EXERCISE:
Look through the data for the string "HMToggle". Copy every line where it is found.

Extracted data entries
Segment Open

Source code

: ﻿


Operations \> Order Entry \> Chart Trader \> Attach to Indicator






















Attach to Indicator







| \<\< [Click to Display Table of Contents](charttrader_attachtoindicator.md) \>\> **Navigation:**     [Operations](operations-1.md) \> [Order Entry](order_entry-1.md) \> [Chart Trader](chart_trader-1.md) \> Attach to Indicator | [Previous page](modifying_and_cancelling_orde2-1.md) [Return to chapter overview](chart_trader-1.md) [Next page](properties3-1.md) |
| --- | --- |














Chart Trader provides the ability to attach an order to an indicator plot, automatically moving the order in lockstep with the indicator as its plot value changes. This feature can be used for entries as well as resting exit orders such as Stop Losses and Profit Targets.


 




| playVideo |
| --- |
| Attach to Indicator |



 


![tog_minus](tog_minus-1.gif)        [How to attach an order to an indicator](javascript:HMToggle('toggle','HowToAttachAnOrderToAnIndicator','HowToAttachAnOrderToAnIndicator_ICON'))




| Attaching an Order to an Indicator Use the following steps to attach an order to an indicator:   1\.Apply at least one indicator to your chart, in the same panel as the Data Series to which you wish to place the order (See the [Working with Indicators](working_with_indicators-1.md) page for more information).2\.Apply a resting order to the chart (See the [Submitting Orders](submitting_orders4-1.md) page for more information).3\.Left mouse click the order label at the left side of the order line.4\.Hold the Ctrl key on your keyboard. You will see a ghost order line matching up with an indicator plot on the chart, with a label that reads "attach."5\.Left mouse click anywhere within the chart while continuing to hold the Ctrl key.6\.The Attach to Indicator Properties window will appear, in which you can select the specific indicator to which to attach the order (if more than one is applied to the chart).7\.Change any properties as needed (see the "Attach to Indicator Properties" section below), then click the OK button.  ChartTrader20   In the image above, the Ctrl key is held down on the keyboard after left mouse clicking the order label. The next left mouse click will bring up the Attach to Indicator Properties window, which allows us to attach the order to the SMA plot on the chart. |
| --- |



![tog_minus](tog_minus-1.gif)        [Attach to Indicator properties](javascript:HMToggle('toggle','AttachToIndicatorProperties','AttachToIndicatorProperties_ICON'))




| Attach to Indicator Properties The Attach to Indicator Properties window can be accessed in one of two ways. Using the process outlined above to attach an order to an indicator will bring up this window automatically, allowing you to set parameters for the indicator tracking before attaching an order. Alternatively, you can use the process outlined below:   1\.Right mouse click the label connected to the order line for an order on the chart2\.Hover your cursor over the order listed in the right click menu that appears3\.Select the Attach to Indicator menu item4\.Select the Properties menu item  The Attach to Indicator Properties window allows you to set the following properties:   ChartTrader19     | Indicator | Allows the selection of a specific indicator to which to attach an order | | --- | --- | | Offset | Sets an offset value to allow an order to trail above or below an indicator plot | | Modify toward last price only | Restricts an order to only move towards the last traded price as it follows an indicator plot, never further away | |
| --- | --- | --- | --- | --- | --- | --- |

Segment Closed

RESULT:
![tog_minus](tog_minus-1.gif)        [How to attach an order to an indicator](javascript:HMToggle('toggle','HowToAttachAnOrderToAnIndicator','HowToAttachAnOrderToAnIndicator_ICON'))
![tog_minus](tog_minus-1.gif)        [Attach to Indicator properties](javascript:HMToggle('toggle','AttachToIndicatorProperties','AttachToIndicatorProperties_ICON'))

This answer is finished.